→ How to complete this task
Render every entry exactly as it appears.

→ Input material
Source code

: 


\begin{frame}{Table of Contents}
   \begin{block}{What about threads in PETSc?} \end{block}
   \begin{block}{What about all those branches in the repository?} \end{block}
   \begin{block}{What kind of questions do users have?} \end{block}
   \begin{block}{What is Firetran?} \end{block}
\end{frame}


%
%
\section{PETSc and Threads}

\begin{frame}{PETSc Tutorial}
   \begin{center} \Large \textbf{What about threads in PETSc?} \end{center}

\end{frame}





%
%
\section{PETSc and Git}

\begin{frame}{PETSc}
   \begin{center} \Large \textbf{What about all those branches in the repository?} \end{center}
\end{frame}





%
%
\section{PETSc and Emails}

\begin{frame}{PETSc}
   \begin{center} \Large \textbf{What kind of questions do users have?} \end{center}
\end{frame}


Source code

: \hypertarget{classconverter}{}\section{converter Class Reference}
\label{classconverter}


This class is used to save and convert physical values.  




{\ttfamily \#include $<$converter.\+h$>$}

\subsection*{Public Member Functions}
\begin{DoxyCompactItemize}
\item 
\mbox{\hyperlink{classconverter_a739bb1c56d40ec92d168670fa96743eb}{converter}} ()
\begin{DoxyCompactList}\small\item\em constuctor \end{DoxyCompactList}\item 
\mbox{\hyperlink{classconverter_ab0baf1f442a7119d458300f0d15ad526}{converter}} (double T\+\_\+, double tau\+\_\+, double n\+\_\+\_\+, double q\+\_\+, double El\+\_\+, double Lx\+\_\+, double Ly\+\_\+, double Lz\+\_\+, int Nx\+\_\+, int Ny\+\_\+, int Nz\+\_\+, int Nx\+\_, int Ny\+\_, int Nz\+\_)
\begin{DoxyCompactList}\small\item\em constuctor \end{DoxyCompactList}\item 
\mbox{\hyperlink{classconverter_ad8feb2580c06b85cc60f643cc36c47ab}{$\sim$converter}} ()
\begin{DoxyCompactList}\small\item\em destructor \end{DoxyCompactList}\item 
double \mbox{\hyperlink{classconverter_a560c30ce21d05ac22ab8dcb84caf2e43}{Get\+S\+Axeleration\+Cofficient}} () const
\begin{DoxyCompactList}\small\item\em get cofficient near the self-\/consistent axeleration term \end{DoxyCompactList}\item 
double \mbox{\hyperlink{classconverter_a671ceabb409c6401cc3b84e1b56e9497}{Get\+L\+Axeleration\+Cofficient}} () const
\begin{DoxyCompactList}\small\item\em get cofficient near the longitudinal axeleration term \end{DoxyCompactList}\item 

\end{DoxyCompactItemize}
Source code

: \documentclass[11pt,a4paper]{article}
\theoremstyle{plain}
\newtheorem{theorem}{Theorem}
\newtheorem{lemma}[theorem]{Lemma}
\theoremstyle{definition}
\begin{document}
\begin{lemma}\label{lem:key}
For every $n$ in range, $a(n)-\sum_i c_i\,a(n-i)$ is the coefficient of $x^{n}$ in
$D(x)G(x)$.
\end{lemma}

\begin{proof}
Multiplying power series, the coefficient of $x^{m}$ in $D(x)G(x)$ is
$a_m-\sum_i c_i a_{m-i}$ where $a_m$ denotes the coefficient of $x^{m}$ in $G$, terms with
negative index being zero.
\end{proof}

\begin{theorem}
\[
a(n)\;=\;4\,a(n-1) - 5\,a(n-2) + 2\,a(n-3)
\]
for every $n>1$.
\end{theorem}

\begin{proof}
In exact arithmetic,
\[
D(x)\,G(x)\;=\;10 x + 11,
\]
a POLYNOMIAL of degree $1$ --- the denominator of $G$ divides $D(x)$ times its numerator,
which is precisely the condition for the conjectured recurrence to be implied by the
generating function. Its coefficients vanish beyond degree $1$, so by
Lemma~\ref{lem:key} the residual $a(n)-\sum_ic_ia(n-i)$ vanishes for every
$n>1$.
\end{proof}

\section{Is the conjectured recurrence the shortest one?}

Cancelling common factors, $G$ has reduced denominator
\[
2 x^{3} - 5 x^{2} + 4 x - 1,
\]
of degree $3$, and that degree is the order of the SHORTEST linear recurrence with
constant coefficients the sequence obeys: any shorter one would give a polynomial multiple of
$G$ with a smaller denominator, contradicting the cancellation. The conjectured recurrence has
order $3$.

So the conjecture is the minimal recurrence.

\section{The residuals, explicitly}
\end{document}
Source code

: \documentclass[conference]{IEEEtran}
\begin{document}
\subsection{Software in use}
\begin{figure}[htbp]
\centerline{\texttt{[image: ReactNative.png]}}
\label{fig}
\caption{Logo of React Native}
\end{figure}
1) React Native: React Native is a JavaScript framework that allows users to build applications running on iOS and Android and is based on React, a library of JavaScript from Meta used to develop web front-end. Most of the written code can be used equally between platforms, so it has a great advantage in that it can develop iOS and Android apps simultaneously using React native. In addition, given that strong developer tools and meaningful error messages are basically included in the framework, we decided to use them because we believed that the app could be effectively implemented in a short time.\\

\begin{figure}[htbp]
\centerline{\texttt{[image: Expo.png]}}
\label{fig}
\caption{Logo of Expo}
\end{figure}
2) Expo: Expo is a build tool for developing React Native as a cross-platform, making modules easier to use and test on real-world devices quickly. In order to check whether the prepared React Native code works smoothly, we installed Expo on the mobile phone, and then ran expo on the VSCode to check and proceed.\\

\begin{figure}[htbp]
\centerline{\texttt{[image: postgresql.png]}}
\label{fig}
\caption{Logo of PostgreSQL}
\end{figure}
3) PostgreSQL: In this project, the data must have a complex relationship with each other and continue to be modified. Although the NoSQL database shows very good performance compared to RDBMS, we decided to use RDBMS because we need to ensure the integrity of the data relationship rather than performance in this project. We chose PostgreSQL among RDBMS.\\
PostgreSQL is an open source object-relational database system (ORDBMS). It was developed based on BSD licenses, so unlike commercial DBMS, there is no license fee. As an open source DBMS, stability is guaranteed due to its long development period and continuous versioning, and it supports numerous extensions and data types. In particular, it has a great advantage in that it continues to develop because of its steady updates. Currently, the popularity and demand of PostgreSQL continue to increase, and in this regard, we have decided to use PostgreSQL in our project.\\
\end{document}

→ Solved problem
Source code

: 


\begin{frame}{Table of Contents}
   \begin{block}{What about threads in PETSc?} \end{block}
   \begin{block}{What about all those branches in the repository?} \end{block}
   \begin{block}{What kind of questions do users have?} \end{block}
   \begin{block}{What is Firetran?} \end{block}
\end{frame}


%
%
\section{PETSc and Threads}

\begin{frame}{PETSc Tutorial}
   \begin{center} \Large \textbf{What about threads in PETSc?} \end{center}

\end{frame}





%
%
\section{PETSc and Git}

\begin{frame}{PETSc}
   \begin{center} \Large \textbf{What about all those branches in the repository?} \end{center}
\end{frame}





%
%
\section{PETSc and Emails}

\begin{frame}{PETSc}
   \begin{center} \Large \textbf{What kind of questions do users have?} \end{center}
\end{frame}


Source code

: \hypertarget{classconverter}{}\section{converter Class Reference}
\label{classconverter}


This class is used to save and convert physical values.  




{\ttfamily \#include $<$converter.\+h$>$}

\subsection*{Public Member Functions}
\begin{DoxyCompactItemize}
\item 
\mbox{\hyperlink{classconverter_a739bb1c56d40ec92d168670fa96743eb}{converter}} ()
\begin{DoxyCompactList}\small\item\em constuctor \end{DoxyCompactList}\item 
\mbox{\hyperlink{classconverter_ab0baf1f442a7119d458300f0d15ad526}{converter}} (double T\+\_\+, double tau\+\_\+, double n\+\_\+\_\+, double q\+\_\+, double El\+\_\+, double Lx\+\_\+, double Ly\+\_\+, double Lz\+\_\+, int Nx\+\_\+, int Ny\+\_\+, int Nz\+\_\+, int Nx\+\_, int Ny\+\_, int Nz\+\_)
\begin{DoxyCompactList}\small\item\em constuctor \end{DoxyCompactList}\item 
\mbox{\hyperlink{classconverter_ad8feb2580c06b85cc60f643cc36c47ab}{$\sim$converter}} ()
\begin{DoxyCompactList}\small\item\em destructor \end{DoxyCompactList}\item 
double \mbox{\hyperlink{classconverter_a560c30ce21d05ac22ab8dcb84caf2e43}{Get\+S\+Axeleration\+Cofficient}} () const
\begin{DoxyCompactList}\small\item\em get cofficient near the self-\/consistent axeleration term \end{DoxyCompactList}\item 
double \mbox{\hyperlink{classconverter_a671ceabb409c6401cc3b84e1b56e9497}{Get\+L\+Axeleration\+Cofficient}} () const
\begin{DoxyCompactList}\small\item\em get cofficient near the longitudinal axeleration term \end{DoxyCompactList}\item 

\end{DoxyCompactItemize}
Source code

: \documentclass[11pt,a4paper]{article}
\theoremstyle{plain}
\newtheorem{theorem}{Theorem}
\newtheorem{lemma}[theorem]{Lemma}
\theoremstyle{definition}
\begin{document}
\begin{lemma}\label{lem:key}
For every $n$ in range, $a(n)-\sum_i c_i\,a(n-i)$ is the coefficient of $x^{n}$ in
$D(x)G(x)$.
\end{lemma}

\begin{proof}
Multiplying power series, the coefficient of $x^{m}$ in $D(x)G(x)$ is
$a_m-\sum_i c_i a_{m-i}$ where $a_m$ denotes the coefficient of $x^{m}$ in $G$, terms with
negative index being zero.
\end{proof}

\begin{theorem}
\[
a(n)\;=\;4\,a(n-1) - 5\,a(n-2) + 2\,a(n-3)
\]
for every $n>1$.
\end{theorem}

\begin{proof}
In exact arithmetic,
\[
D(x)\,G(x)\;=\;10 x + 11,
\]
a POLYNOMIAL of degree $1$ --- the denominator of $G$ divides $D(x)$ times its numerator,
which is precisely the condition for the conjectured recurrence to be implied by the
generating function. Its coefficients vanish beyond degree $1$, so by
Lemma~\ref{lem:key} the residual $a(n)-\sum_ic_ia(n-i)$ vanishes for every
$n>1$.
\end{proof}

\section{Is the conjectured recurrence the shortest one?}

Cancelling common factors, $G$ has reduced denominator
\[
2 x^{3} - 5 x^{2} + 4 x - 1,
\]
of degree $3$, and that degree is the order of the SHORTEST linear recurrence with
constant coefficients the sequence obeys: any shorter one would give a polynomial multiple of
$G$ with a smaller denominator, contradicting the cancellation. The conjectured recurrence has
order $3$.

So the conjecture is the minimal recurrence.

\section{The residuals, explicitly}
\end{document}
Source code

: \documentclass[conference]{IEEEtran}
\begin{document}
\subsection{Software in use}
\begin{figure}[htbp]
\centerline{\texttt{[image: ReactNative.png]}}
\label{fig}
\caption{Logo of React Native}
\end{figure}
1) React Native: React Native is a JavaScript framework that allows users to build applications running on iOS and Android and is based on React, a library of JavaScript from Meta used to develop web front-end. Most of the written code can be used equally between platforms, so it has a great advantage in that it can develop iOS and Android apps simultaneously using React native. In addition, given that strong developer tools and meaningful error messages are basically included in the framework, we decided to use them because we believed that the app could be effectively implemented in a short time.\\

\begin{figure}[htbp]
\centerline{\texttt{[image: Expo.png]}}
\label{fig}
\caption{Logo of Expo}
\end{figure}
2) Expo: Expo is a build tool for developing React Native as a cross-platform, making modules easier to use and test on real-world devices quickly. In order to check whether the prepared React Native code works smoothly, we installed Expo on the mobile phone, and then ran expo on the VSCode to check and proceed.\\

\begin{figure}[htbp]
\centerline{\texttt{[image: postgresql.png]}}
\label{fig}
\caption{Logo of PostgreSQL}
\end{figure}
3) PostgreSQL: In this project, the data must have a complex relationship with each other and continue to be modified. Although the NoSQL database shows very good performance compared to RDBMS, we decided to use RDBMS because we need to ensure the integrity of the data relationship rather than performance in this project. We chose PostgreSQL among RDBMS.\\
PostgreSQL is an open source object-relational database system (ORDBMS). It was developed based on BSD licenses, so unlike commercial DBMS, there is no license fee. As an open source DBMS, stability is guaranteed due to its long development period and continuous versioning, and it supports numerous extensions and data types. In particular, it has a great advantage in that it continues to develop because of its steady updates. Currently, the popularity and demand of PostgreSQL continue to increase, and in this regard, we have decided to use PostgreSQL in our project.\\
\end{document}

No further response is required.